Definition of lychee in US English:


(also lichee, litchi)


  • 1A small rounded fruit with sweet white scented flesh, a large central stone, and a thin rough skin.

    • ‘When it comes to bok choy, napa cabbage, mungbean sprouts, snow peas, litchis and kumquats, you no longer have to make a trip to Chinatown.’
    • ‘A good ripe crop from the Gisborne vintage this year produced some aromatic fruit flavours, with hints of Turkish Delight and lychee fruit.’
    • ‘‘In the past few weeks we have transported many boxes of lychees from central and southern Taiwan to the north,’ Chang said, as he unloaded two cartons of the seasonal fruit from the refrigerator installed in the van.’
    • ‘To my mother's relief, I began welcoming her curries with more enthusiasm, and seemed content with lychees or mangoes or even the lowly sapote for dessert.’
    • ‘We walked for about twenty minutes until the sweet aroma of lychees filled the air.’
    • ‘All I remember being fed there is lychees and monkey-bananas, and cool slices of pawpaw.’
    • ‘Based only on my experiences at The City Bakery, lychees are my favorite fruit - and they're not even a fruit!’
    • ‘I picked up some fruits on my way home, so I now have at my disposal apricots, peaches, nectarines, lychee fruit, a mango, and assorted berries.’
    • ‘To follow, I would make the most of those papaya, lychees and passion fruit that are looking so good this month.’
    • ‘It was elegantly garnished with Japanese pomegranates (no seeds) and thin slices of rombutan - a fruit similar to a lychee.’
    • ‘This one has the classic lychee and rose-petal aromas but is comparatively light and refreshing on the palate.’
    • ‘It's rich with exotic spices and flavours of lychees and passion fruit.’
    • ‘Growers of stone fruit, bananas and lychees suffer most.’
    • ‘On the nose, there is surprisingly little fruit, just a damp earthiness, and yet on the palate there is a burst of exotic fruit such as lychees.’
    • ‘The fruit flavours range from common fruits like banana, strawberry and peach, to more exotic fruits like lychee, guava, rambutan and jackfruit.’
    • ‘So if you crave something sweet, try its opulent fruit salad loaded with kiwi, mango, pineapple, grapes and strawberries or tinned lychees (the only fruit that is arguably as good tinned as fresh).’
    • ‘The flesh has the consistency of lychees, and the stone is similar to that of a lychee, but the taste is a cross between a mango, a banana and a lychee.’
    • ‘Doctors suggest drivers avoid eating certain kinds of fruits, such as bananas and litchis, because these fruits can result in inattentiveness, sleepiness and fatigue, which increase the risk of traffic accidents.’
    • ‘The price of litchis, a luscious fruit considered a notch above such as apples and citruses, has been slashed as a result of a bumper crop in South China, making it affordable to ordinary people.’
    • ‘The city features six fruits - lemon, lychee, banana, longan, pomelo and pineapple - and three flowers - narcissus, camellia and orchid.’
  • 2The Chinese tree that bears lychees.

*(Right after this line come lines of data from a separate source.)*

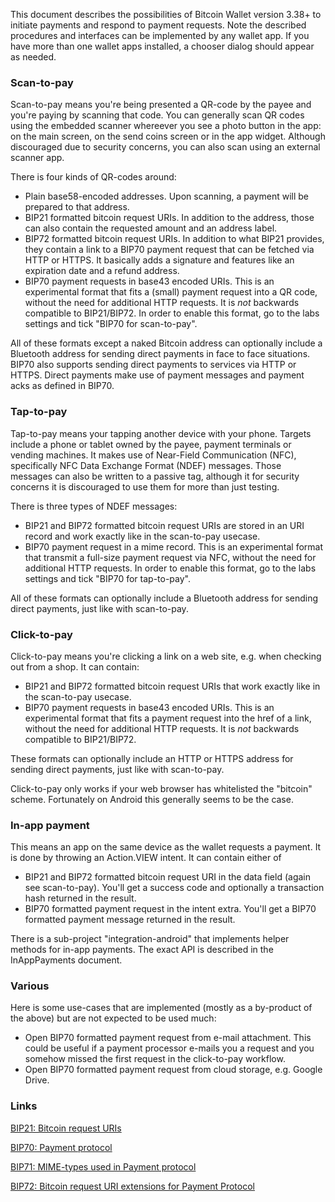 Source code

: This document describes the possibilities of Bitcoin Wallet version 3.38+ to initiate payments and respond to payment requests. Note the described procedures and interfaces can be implemented by any wallet app. If you have more than one wallet apps installed, a chooser dialog should appear as needed.

### Scan-to-pay

Scan-to-pay means you're being presented a QR-code by the payee and you're paying by scanning that code. You can generally scan QR codes using the embedded scanner whereever you see a photo button in the app: on the main screen, on the send coins screen or in the app widget. Although discouraged due to security concerns, you can also scan using an external scanner app.

There is four kinds of QR-codes around:
* Plain base58-encoded addresses. Upon scanning, a payment will be prepared to that address.
* BIP21 formatted bitcoin request URIs. In addition to the address, those can also contain the requested amount and an address label.
* BIP72 formatted bitcoin request URIs. In addition to what BIP21 provides, they contain a link to a BIP70 payment request that can be fetched via HTTP or HTTPS. It basically adds a signature and features like an expiration date and a refund address.
* BIP70 payment requests in base43 encoded URIs. This is an experimental format that fits a (small) payment request into a QR code, without the need for additional HTTP requests. It is _not_ backwards compatible to BIP21/BIP72. In order to enable this format, go to the labs settings and tick "BIP70 for scan-to-pay".

All of these formats except a naked Bitcoin address can optionally include a Bluetooth address for sending direct payments in face to face situations. BIP70 also supports sending direct payments to services via HTTP or HTTPS. Direct payments make use of payment messages and payment acks as defined in BIP70.

### Tap-to-pay

Tap-to-pay means your tapping another device with your phone. Targets include a phone or tablet owned by the payee, payment terminals or vending machines. It makes use of Near-Field Communication (NFC), specifically NFC Data Exchange Format (NDEF) messages. Those messages can also be written to a passive tag, although it for security concerns it is discouraged to use them for more than just testing.

There is three types of NDEF messages:
* BIP21 and BIP72 formatted bitcoin request URIs are stored in an URI record and work exactly like in the scan-to-pay usecase.
* BIP70 payment request in a mime record. This is an experimental format that transmit a full-size payment request via NFC, without the need for additional HTTP requests. In order to enable this format, go to the labs settings and tick "BIP70 for tap-to-pay".

All of these formats can optionally include a Bluetooth address for sending direct payments, just like with scan-to-pay.

### Click-to-pay

Click-to-pay means you're clicking a link on a web site, e.g. when checking out from a shop. It can contain:
* BIP21 and BIP72 formatted bitcoin request URIs that work exactly like in the scan-to-pay usecase.
* BIP70 payment requests in base43 encoded URIs. This is an experimental format that fits a payment request into the href of a link, without the need for additional HTTP requests. It is _not_ backwards compatible to BIP21/BIP72.

These formats can optionally include an HTTP or HTTPS address for sending direct payments, just like with scan-to-pay.

Click-to-pay only works if your web browser has whitelisted the "bitcoin" scheme. Fortunately on Android this generally seems to be the case.

### In-app payment

This means an app on the same device as the wallet requests a payment. It is done by throwing an Action.VIEW intent. It can contain either of
* BIP21 and BIP72 formatted bitcoin request URI in the data field (again see scan-to-pay). You'll get a success code and optionally a transaction hash returned in the result.
* BIP70 formatted payment request in the intent extra. You'll get a BIP70 formatted payment message returned in the result.

There is a sub-project "integration-android" that implements helper methods for in-app payments. The exact API is described in the InAppPayments document.

### Various

Here is some use-cases that are implemented (mostly as a by-product of the above) but are not expected to be used much:
* Open BIP70 formatted payment request from e-mail attachment. This could be useful if a payment processor e-mails you a request and you somehow missed the first request in the click-to-pay workflow.
* Open BIP70 formatted payment request from cloud storage, e.g. Google Drive.

### Links

[BIP21: Bitcoin request URIs](https://github.com/bitcoin/bips/blob/master/bip-0021.mediawiki)

[BIP70: Payment protocol](https://github.com/bitcoin/bips/blob/master/bip-0070.mediawiki)

[BIP71: MIME-types used in Payment protocol](https://github.com/bitcoin/bips/blob/master/bip-0071.mediawiki)

[BIP72: Bitcoin request URI extensions for Payment Protocol](https://github.com/bitcoin/bips/blob/master/bip-0072.mediawiki)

    Nephelium litchi (or Litchi chinensis), family Sapindaceae

    • ‘‘The lychee and longan industry in Hawaii is still quite small, with just a few farms and some productive backyard trees,’ she says.’
    • ‘The three 300-year-old lichee trees in Nantou City have been credited for helping the government-owned Taiwan Tobacco and Wine Co win a gold medal in a recent world wine contest in Geneva.’
    • ‘‘Collecting, preserving, and classifying lychee and longan trees is especially critical,’ Zee emphasizes.’
    • ‘In the lush green foothills above town, I'd found every incline, even a slope that seemed too steep to climb, cultivated with longan, lychee, pineapple, betel nut or banana.’
    • ‘‘The lychee and longan collections here at Hilo are among the best outside of China and southeast Asia,’ says Zee.’
    • ‘His back garden on a hot day could well be in a suburb of Ho Chi Minh City, with its bamboo, lychee, grape vines and images of monkeys.’


Late 16th century: from Chinese lìzhī.